■ TASK DATA ■
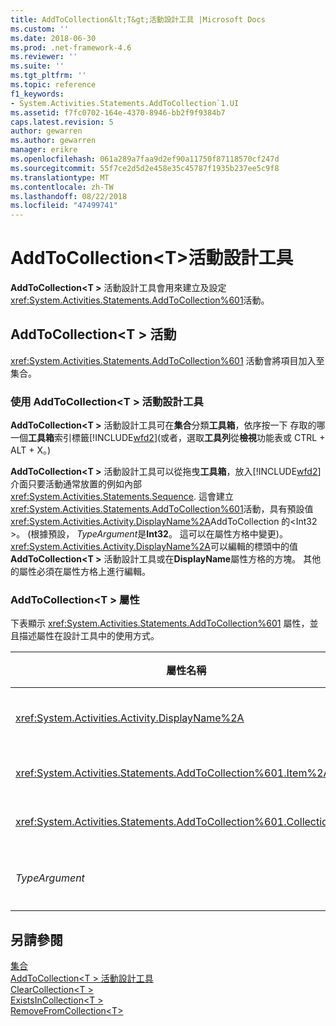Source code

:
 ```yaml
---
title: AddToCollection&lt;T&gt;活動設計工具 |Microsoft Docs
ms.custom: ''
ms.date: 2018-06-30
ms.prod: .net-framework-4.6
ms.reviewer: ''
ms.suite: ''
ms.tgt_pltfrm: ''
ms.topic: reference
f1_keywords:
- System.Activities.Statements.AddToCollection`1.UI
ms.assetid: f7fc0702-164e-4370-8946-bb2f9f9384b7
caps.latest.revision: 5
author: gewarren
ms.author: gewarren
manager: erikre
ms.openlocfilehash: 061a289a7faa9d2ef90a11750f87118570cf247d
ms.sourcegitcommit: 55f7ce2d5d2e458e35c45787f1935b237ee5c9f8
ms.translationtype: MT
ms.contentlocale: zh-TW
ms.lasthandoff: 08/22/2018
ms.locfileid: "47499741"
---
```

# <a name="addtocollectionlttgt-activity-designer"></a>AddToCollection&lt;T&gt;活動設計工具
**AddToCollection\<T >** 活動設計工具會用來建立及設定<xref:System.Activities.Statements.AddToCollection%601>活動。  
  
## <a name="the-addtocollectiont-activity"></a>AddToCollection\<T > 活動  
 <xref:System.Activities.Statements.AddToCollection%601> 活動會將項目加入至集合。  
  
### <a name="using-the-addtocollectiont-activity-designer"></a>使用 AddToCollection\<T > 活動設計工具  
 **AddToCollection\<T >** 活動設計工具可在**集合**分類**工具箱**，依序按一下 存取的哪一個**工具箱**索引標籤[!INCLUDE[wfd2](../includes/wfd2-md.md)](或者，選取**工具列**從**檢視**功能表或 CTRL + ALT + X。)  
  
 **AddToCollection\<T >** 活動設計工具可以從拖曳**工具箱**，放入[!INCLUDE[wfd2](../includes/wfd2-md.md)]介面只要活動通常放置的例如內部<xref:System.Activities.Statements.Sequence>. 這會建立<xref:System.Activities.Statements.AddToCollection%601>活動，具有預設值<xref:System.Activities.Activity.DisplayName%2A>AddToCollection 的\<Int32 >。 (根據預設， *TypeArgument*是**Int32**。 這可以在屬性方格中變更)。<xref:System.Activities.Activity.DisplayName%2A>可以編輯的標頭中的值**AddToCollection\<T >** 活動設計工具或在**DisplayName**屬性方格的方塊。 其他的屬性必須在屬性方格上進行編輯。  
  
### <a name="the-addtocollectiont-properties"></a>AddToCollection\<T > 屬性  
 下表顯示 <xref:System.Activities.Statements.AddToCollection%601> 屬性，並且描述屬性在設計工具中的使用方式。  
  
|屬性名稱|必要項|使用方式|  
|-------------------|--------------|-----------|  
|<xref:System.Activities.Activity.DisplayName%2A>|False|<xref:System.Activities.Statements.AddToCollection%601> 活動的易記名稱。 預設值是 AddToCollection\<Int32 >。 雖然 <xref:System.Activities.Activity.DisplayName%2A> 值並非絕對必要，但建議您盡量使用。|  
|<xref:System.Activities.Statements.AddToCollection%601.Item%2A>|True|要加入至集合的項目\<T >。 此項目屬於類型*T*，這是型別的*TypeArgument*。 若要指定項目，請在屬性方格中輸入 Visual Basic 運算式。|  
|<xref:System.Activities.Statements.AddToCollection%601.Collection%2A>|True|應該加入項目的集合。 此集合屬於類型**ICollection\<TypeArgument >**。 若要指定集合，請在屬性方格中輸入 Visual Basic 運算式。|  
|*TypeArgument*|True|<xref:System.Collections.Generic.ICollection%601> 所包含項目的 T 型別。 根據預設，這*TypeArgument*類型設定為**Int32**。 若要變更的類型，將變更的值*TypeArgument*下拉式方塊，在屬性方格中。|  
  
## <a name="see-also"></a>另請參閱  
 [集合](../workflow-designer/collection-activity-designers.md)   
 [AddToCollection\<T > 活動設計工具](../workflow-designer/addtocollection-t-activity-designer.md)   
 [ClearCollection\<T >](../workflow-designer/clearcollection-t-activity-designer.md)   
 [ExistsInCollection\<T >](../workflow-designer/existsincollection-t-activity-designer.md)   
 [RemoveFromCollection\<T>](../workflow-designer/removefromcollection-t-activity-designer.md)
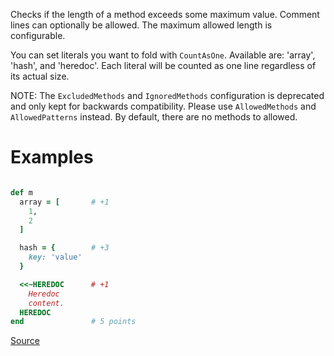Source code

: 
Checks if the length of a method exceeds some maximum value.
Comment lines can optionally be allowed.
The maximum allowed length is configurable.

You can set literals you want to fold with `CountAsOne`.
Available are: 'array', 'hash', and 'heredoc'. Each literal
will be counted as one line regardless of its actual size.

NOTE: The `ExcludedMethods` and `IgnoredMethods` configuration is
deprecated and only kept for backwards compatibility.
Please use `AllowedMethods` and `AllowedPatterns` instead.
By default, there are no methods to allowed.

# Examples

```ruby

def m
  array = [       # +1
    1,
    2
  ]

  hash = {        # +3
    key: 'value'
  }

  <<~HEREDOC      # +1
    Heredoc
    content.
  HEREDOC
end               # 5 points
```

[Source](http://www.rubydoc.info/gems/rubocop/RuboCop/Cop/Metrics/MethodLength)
* * *
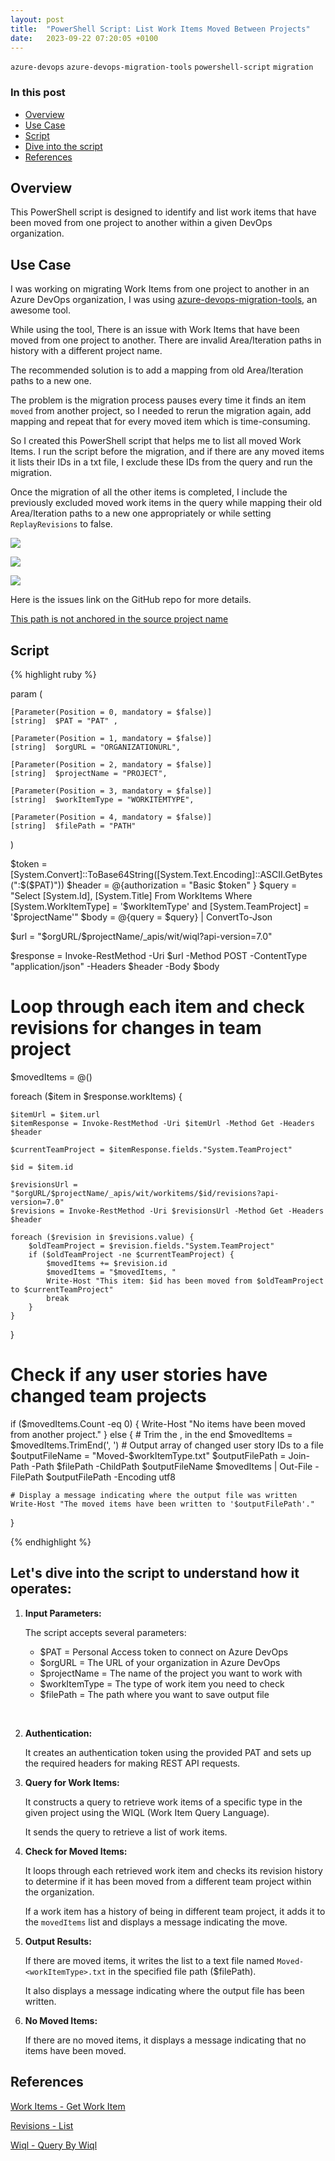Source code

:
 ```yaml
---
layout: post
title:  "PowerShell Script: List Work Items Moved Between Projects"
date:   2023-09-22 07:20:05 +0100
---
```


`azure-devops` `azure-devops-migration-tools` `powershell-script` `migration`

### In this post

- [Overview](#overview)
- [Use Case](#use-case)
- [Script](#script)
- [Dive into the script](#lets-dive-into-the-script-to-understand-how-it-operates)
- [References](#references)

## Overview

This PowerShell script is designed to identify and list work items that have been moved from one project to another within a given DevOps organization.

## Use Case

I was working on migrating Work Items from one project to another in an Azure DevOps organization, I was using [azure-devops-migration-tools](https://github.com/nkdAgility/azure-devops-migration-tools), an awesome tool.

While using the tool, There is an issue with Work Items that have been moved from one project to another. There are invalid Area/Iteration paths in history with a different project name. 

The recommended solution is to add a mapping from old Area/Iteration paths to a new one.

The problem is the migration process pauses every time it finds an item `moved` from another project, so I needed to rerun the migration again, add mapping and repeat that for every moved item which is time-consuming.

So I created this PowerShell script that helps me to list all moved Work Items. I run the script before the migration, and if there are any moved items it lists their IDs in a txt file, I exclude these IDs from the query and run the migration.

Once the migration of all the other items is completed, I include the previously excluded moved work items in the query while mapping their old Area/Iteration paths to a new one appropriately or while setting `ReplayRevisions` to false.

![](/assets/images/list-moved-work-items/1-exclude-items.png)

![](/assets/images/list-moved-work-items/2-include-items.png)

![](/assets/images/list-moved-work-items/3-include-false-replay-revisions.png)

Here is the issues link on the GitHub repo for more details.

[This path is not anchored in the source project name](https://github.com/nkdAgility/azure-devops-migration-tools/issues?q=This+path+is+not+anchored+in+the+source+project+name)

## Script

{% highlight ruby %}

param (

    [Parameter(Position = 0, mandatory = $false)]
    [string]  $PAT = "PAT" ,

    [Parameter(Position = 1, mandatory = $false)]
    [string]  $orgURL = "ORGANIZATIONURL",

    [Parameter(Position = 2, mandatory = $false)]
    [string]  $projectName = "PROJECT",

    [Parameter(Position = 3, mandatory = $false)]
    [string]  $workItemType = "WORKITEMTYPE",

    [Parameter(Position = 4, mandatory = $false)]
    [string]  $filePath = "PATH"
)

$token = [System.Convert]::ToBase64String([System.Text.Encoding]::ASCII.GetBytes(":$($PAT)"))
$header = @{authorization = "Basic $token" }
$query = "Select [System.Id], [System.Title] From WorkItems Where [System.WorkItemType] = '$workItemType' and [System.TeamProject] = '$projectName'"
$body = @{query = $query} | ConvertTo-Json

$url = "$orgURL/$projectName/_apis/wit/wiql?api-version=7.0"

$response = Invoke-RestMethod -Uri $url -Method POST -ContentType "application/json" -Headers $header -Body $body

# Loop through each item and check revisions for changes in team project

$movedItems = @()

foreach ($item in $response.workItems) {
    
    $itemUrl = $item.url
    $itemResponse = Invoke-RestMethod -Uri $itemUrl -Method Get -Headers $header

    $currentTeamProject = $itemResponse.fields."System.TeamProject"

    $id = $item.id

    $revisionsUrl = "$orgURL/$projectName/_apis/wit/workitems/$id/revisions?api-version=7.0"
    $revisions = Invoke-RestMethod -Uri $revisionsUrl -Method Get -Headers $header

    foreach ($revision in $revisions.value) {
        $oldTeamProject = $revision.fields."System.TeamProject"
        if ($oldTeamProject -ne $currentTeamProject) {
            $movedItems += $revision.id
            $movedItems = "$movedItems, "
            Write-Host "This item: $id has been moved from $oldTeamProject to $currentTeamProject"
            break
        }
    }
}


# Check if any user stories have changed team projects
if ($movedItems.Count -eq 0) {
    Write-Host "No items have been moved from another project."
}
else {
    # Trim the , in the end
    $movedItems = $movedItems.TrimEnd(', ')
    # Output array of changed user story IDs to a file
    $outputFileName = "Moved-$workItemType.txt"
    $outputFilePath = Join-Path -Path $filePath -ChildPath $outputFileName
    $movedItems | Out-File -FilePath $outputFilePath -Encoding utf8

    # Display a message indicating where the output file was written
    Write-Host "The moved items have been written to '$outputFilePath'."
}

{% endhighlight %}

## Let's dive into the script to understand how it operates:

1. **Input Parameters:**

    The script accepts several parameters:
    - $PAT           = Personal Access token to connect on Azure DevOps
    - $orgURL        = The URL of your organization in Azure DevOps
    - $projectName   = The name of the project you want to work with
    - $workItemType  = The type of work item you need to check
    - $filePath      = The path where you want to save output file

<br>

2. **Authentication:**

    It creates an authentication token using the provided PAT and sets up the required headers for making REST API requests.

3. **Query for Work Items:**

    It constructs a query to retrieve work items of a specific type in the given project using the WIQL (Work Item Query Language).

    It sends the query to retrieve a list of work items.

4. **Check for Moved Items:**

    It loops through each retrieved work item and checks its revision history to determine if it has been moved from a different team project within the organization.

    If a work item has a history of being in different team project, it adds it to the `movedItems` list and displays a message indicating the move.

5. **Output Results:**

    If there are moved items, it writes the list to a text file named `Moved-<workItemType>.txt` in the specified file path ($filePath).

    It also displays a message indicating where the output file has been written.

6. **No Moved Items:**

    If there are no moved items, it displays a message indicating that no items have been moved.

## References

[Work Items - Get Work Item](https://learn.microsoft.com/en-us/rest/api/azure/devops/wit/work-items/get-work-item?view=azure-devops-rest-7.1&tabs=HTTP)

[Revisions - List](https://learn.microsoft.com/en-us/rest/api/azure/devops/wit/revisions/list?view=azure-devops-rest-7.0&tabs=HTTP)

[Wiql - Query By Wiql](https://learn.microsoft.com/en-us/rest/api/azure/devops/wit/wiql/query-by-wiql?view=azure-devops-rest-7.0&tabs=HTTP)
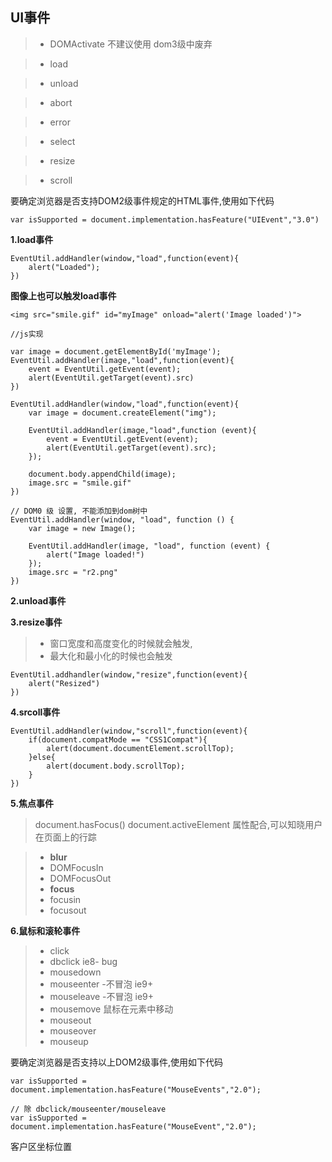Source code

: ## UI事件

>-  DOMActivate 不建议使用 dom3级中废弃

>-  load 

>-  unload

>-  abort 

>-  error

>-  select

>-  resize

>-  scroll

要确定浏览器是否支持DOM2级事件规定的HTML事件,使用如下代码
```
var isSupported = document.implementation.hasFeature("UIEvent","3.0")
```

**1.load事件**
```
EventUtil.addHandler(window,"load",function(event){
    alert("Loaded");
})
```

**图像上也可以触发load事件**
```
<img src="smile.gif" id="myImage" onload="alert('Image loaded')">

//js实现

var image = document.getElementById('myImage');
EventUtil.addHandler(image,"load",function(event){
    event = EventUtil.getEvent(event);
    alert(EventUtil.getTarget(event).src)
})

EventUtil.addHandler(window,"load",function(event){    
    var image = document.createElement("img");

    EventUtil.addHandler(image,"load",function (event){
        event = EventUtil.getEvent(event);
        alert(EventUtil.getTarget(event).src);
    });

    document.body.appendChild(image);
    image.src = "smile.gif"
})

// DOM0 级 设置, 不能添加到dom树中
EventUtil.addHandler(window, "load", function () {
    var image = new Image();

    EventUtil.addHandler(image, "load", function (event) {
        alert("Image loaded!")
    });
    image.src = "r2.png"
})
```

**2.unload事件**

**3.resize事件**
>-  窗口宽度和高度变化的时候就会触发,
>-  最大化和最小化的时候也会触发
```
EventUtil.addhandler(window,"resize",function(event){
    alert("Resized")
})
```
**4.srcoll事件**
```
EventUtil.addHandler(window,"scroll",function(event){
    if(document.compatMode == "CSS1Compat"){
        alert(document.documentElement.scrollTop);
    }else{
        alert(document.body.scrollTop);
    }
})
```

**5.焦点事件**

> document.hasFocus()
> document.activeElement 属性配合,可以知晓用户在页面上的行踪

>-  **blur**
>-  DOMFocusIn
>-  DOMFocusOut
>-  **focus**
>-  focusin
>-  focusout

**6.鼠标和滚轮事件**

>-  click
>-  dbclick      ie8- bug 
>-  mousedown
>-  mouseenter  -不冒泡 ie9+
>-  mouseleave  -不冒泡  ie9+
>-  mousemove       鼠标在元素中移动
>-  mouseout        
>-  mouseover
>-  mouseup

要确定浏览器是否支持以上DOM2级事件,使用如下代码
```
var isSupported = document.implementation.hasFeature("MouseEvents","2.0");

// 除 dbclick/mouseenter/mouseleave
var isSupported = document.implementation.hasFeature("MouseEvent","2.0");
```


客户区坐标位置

■ EXERCISE INSTRUCTIONS ■
From the data above, output exactly the lines between the one containing "I was working" and the one containing "The recommended solution", counting both of them.

■ WRITTEN RESPONSE ■
I was working on migrating Work Items from one project to another in an Azure DevOps organization, I was using [azure-devops-migration-tools](https://github.com/nkdAgility/azure-devops-migration-tools), an awesome tool.

While using the tool, There is an issue with Work Items that have been moved from one project to another. There are invalid Area/Iteration paths in history with a different project name. 

The recommended solution is to add a mapping from old Area/Iteration paths to a new one.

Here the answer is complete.